Attracted by the a high standard of living in Canada and the recent drive to attract skilled workers, the Chapman's came face to face with ignorance and bigotry of not just one Boarder Guard but a government that deems disabled people as being less than fully human. There is no doubt Citizenship and Immigration Canada (CIC) is embarrassed. Amazingly, this story has failed to garner much press but what it has attracted is overwhelmingly negative. A CIC spokesperson has been quoted as stating "People with disabilities can come to Canada. In Canada we have rules and regulations to protect the Canadian people and we have to make sure that the proper process is followed. It is not that we do not want them (the Chapmans) here. They just have to follow the proper process which includes ensuring the residency permit is in place before arriving in Canada". I find this statement misleading at best for I have no doubt had their daughter not been disabled the Chapmans would be happily residing in their home in Fall river instead of being forced to return to Britain.

Is it too much to expect the Canadian Border Service to acknowledge they were wrong? In a word, yes. The fact remains everyone in the Chapman family was welcomed to enter Canada except their disabled daughter. Paul Chapman is all too well aware of this and has stated that if he "arrived back in Canada tomorrow and I am alone, or without my daughter, I would be allowed in. I can come and do business, I am allowed to create jobs for Canadians and to invest my money here in Canada's economy. But if I arrived again with Lucy, we would both be put on the very next plane back to the UK". This reality is hard to accept and is nothing more or less than a gross violation of human rights. This cannot be explained away as a paper work error nor is the story about one family and one disabled child. Disability rights are human rights--a fact that many do not acknowledge in Canada and elsewhere. Until that changes I will continue to rail against the sort of ignorance and bigotry that the Chapman family encountered. Their experience also highlights why I am proud to call myself a bad cripple for all bad cripples need to fight for one another or face social invisibility and isolation.

Catching Up

I have not been home for much of the last month. Like many others, August seems to be the time of year when I get away from home. I spent some time in Vermont and was with out local Boy Scout troop at summer camp. The weather while I was away was wild. My son and I got poured and hailed on. When in Vermont flash flooding destroyed a bridge and several roads were badly damaged. Further complicating matters was end of the summer class lectures and a broken computer. Thankfully I own an Apple computer and not a single file was lost.

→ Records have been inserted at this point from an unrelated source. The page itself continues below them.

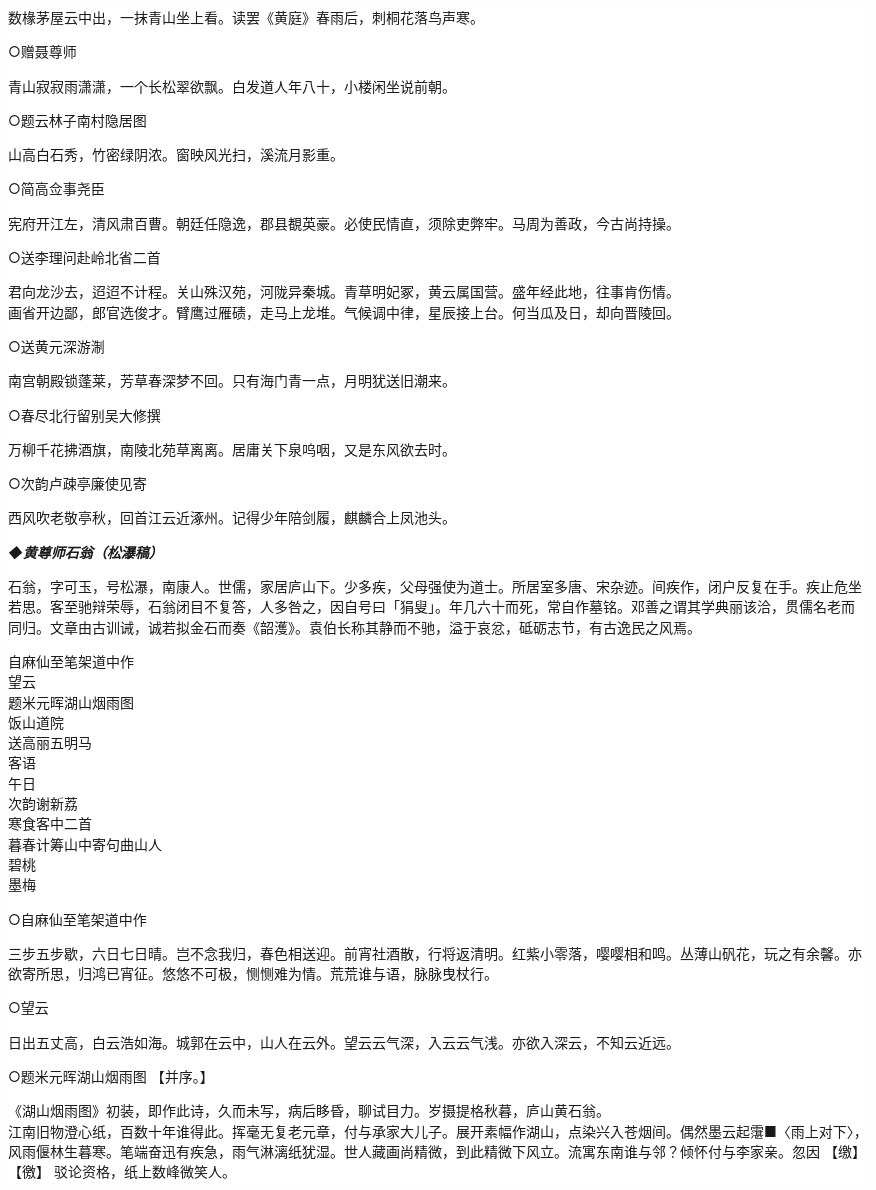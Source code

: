 数椽茅屋云中出，一抹青山坐上看。读罢《黄庭》春雨后，刺桐花落鸟声寒。  

○赠聂尊师  

青山寂寂雨潇潇，一个长松翠欲飘。白发道人年八十，小楼闲坐说前朝。  

○题云林子南村隐居图  

山高白石秀，竹密绿阴浓。窗映风光扫，溪流月影重。  

○简高佥事尧臣  

宪府开江左，清风肃百曹。朝廷任隐逸，郡县覩英豪。必使民情直，须除吏弊牢。马周为善政，今古尚持操。  

○送李理问赴岭北省二首  

君向龙沙去，迢迢不计程。关山殊汉苑，河陇异秦城。青草明妃冢，黄云属国营。盛年经此地，往事肯伤情。  
画省开边鄙，郎官选俊才。臂鹰过雁碛，走马上龙堆。气候调中律，星辰接上台。何当瓜及日，却向晋陵回。  

○送黄元深游淛  

南宫朝殿锁蓬莱，芳草春深梦不回。只有海门青一点，月明犹送旧潮来。  

○春尽北行留别吴大修撰  

万柳千花拂酒旗，南陵北苑草离离。居庸关下泉呜咽，又是东风欲去时。  

○次韵卢疎亭廉使见寄  

西风吹老敬亭秋，回首江云近涿州。记得少年陪剑履，麒麟合上凤池头。  

***◆黄尊师石翁（松瀑稿）***  

石翁，字可玉，号松瀑，南康人。世儒，家居庐山下。少多疾，父母强使为道士。所居室多唐、宋杂迹。间疾作，闭户反复在手。疾止危坐若思。客至驰辩荣辱，石翁闭目不复答，人多咎之，因自号曰「狷叟」。年几六十而死，常自作墓铭。邓善之谓其学典丽该洽，贯儒名老而同归。文章由古训诫，诚若拟金石而奏《韶濩》。袁伯长称其静而不驰，溢于哀忿，砥砺志节，有古逸民之风焉。  

自麻仙至笔架道中作  
望云  
题米元晖湖山烟雨图  
饭山道院  
送高丽五明马  
客语  
午日  
次韵谢新荔  
寒食客中二首  
暮春计筹山中寄句曲山人  
碧桃  
墨梅  

○自麻仙至笔架道中作  

三步五步歇，六日七日晴。岂不念我归，春色相送迎。前宵社酒散，行将返清明。红紫小零落，嘤嘤相和鸣。丛薄山矾花，玩之有余馨。亦欲寄所思，归鸿已宵征。悠悠不可极，恻恻难为情。荒荒谁与语，脉脉曳杖行。  

○望云  

日出五丈高，白云浩如海。城郭在云中，山人在云外。望云云气深，入云云气浅。亦欲入深云，不知云近远。  

○题米元晖湖山烟雨图 【并序。】  

《湖山烟雨图》初装，即作此诗，久而未写，病后眵昏，聊试目力。岁摄提格秋暮，庐山黄石翁。  
江南旧物澄心纸，百数十年谁得此。挥毫无复老元章，付与承家大儿子。展开素幅作湖山，点染兴入苍烟间。偶然墨云起霮■〈雨上对下〉，风雨偃林生暮寒。笔端奋迅有疾急，雨气淋漓纸犹湿。世人藏画尚精微，到此精微下风立。流寓东南谁与邻？倾怀付与李家亲。忽因 【缴】 【徼】 驳论资格，纸上数峰微笑人。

Two fascinating stories have developed or emerged in the last month. First, BBC America broadcast a show that examined Oscar Pistorius efforts to compete in the Olympics. I came away from this show with decidedly mixed feelings. Pistorius is clearly a gifted runner and his life revolves around a single minded effort to compete as an elite athlete. Yet he does not consider himself disabled and a part of me thinks he is very much like Christopher Reeve: a person who is wealthy and thinks he is morally superior to disabled people. Variables that cannot be ignored, ones that I will comment on in a later entry, is the fact Pistorius is South African, the show broadcast about him produced in Britain, and this blog archetypically American.

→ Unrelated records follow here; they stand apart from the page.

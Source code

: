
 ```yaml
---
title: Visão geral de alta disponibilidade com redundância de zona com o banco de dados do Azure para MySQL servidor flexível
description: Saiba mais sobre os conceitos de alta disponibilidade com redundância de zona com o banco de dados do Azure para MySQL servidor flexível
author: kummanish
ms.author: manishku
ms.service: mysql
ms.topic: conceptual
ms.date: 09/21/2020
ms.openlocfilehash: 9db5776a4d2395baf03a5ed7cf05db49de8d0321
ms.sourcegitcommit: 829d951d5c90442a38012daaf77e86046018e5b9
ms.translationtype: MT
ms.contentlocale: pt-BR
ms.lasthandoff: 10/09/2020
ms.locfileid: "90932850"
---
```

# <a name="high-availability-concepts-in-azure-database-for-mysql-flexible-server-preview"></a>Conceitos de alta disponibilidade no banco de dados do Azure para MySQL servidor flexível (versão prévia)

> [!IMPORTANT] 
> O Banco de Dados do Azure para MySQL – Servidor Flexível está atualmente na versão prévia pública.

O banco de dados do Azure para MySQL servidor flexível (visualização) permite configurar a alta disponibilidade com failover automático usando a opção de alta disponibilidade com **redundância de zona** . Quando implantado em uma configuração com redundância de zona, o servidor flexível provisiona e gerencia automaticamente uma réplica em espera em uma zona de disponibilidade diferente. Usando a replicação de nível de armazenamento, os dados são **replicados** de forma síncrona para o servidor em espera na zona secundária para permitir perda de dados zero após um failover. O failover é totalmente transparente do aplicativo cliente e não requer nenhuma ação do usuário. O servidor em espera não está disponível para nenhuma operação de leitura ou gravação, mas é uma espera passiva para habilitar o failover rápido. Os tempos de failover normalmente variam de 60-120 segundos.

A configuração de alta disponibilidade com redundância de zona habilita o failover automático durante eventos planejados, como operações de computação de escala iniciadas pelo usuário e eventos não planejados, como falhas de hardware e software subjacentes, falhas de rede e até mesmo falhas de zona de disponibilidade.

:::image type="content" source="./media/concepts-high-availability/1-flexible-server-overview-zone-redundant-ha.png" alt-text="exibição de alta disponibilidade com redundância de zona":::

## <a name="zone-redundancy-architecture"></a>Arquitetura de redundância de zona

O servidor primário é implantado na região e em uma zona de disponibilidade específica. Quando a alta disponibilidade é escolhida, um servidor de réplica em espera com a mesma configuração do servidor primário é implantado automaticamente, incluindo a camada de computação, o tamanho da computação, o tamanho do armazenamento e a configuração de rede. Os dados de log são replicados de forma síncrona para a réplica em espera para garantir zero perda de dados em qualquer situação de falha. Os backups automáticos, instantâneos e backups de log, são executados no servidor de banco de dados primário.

The second story I will comment about that a reader pointed out concerns the Paul and Barbara-Anne Chapman family. These parents of two children, one of whom is disabled, were refused residence in Canada. The reason they could not enter Canada appears simple: their daughter would be a "burden" on the Canadian health care system. I need to do further reading about this story before I make any comments. Yet it appears at this point that the Chapman's experience reinforces my concern that a national health care system is as flawed as the private system. Do not misconstrue this statement as support for the existing private health care system in the USA but rather acknowledgment that a nationalized system discriminates against disabled people in a different way.